**INSTRUCTIONS TO FOLLOW:** Of the entries below, return only those lines from the line with "exception to this.</p>" to the line with "This HOWTO describes the", exactly, both included.

**Records from a dataset:**
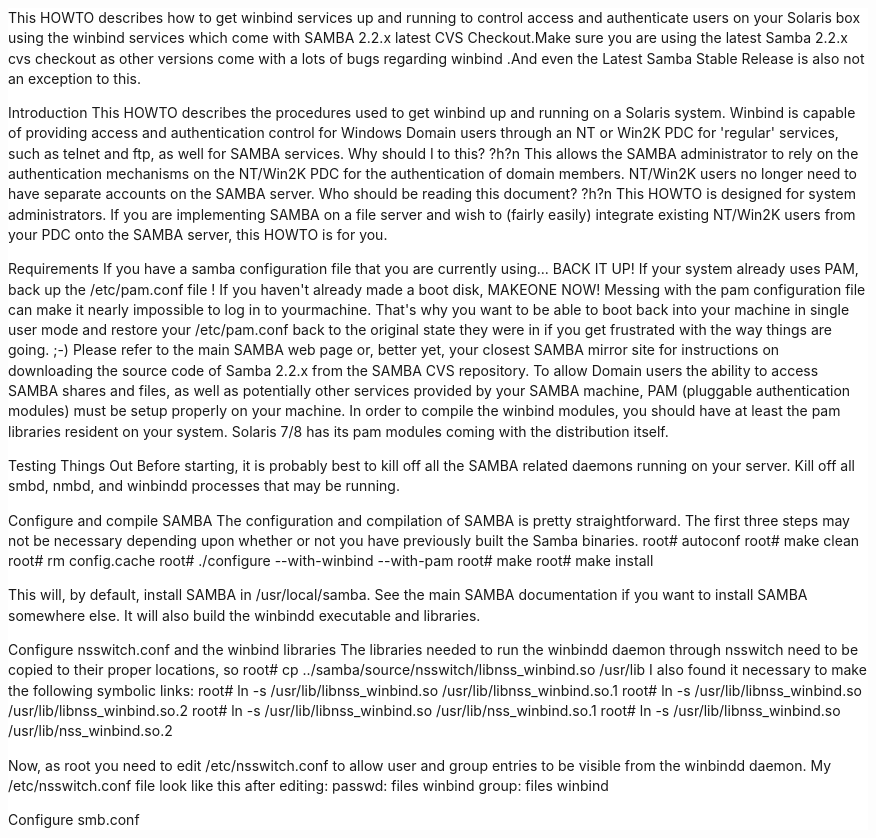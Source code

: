 <p>This HOWTO describes how to get winbind services up and running to control access and authenticate users on your Solaris box using the winbind services which come with SAMBA 2.2.x latest CVS Checkout.Make sure you are using the latest Samba 2.2.x cvs checkout as other versions come with a lots of bugs regarding winbind .And even the Latest Samba Stable Release is also not an exception to this.</p>
<p>Introduction
This HOWTO describes the procedures used to get winbind up and running on a Solaris system.
Winbind is capable of providing access and authentication control for Windows Domain users through an NT
or Win2K PDC for 'regular' services, such as telnet and ftp, as well for SAMBA services.
Why should I to this? ?h?n
This allows the SAMBA administrator to rely on the authentication mechanisms on the NT/Win2K
PDC for the authentication of domain members. NT/Win2K users no longer need to have separate
accounts on the SAMBA server.
Who should be reading this document? ?h?n
This HOWTO is designed for system administrators. If you are implementing SAMBA on a file
server and wish to (fairly easily) integrate existing NT/Win2K users from your PDC onto the
SAMBA server, this HOWTO is for you. </p>
<p>Requirements
If you have a samba configuration file that you are currently using... BACK IT UP! If your system already uses PAM, back up the /etc/pam.conf file ! If you haven't already made a boot disk, MAKEONE NOW!
Messing with the pam configuration file can make it nearly impossible to log in to yourmachine. That's why you want to be able to boot back into your machine in single user mode and restore your /etc/pam.conf back
to the original state they were in if you get frustrated with the way things are going. ;-)
Please refer to the main SAMBA web page or, better yet, your closest SAMBA mirror site for
instructions on downloading the source code of Samba 2.2.x from the SAMBA CVS repository.
To allow Domain users the ability to access SAMBA shares and files, as well as potentially other services provided by your SAMBA machine, PAM (pluggable authentication modules) must be setup properly on your machine. In order to compile the winbind modules, you should have at least the pam libraries resident on your system. Solaris 7/8 has its pam modules coming with the distribution itself.</p>
<p>Testing Things Out
Before starting, it is probably best to kill off all the SAMBA related daemons running on your server. Kill off
all smbd, nmbd, and winbindd processes that may be running. </p>
<p>Configure and compile SAMBA
The configuration and compilation of SAMBA is pretty straightforward. The first three steps may not be
necessary depending upon whether or not you have previously built the Samba binaries.
root# autoconf
root# make clean
root# rm config.cache
root# ./configure --with-winbind --with-pam
root# make
root# make install</p>
<p>This will, by default, install SAMBA in /usr/local/samba. See the main SAMBA documentation if you
want to install SAMBA somewhere else. It will also build the winbindd executable and libraries.</p>
<p>Configure nsswitch.conf and the winbind libraries
The libraries needed to run the winbindd daemon through nsswitch need to be copied to their proper
locations, so
root# cp ../samba/source/nsswitch/libnss_winbind.so /usr/lib
I also found it necessary to make the following symbolic links:
root# ln -s /usr/lib/libnss_winbind.so /usr/lib/libnss_winbind.so.1
root# ln -s /usr/lib/libnss_winbind.so /usr/lib/libnss_winbind.so.2
root# ln -s /usr/lib/libnss_winbind.so /usr/lib/nss_winbind.so.1
root# ln -s /usr/lib/libnss_winbind.so /usr/lib/nss_winbind.so.2</p>
<p>Now, as root you need to edit /etc/nsswitch.conf to allow user and group entries to be visible from the winbindd daemon. My /etc/nsswitch.conf file look like this after editing:
passwd: files winbind
group: files winbind</p>
<p>Configure smb.conf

**SOLUTION TO THE PROBLEM:**
: <p>This HOWTO describes how to get winbind services up and running to control access and authenticate users on your Solaris box using the winbind services which come with SAMBA 2.2.x latest CVS Checkout.Make sure you are using the latest Samba 2.2.x cvs checkout as other versions come with a lots of bugs regarding winbind .And even the Latest Samba Stable Release is also not an exception to this.</p>
<p>Introduction
This HOWTO describes the procedures used to get winbind up and running on a Solaris system.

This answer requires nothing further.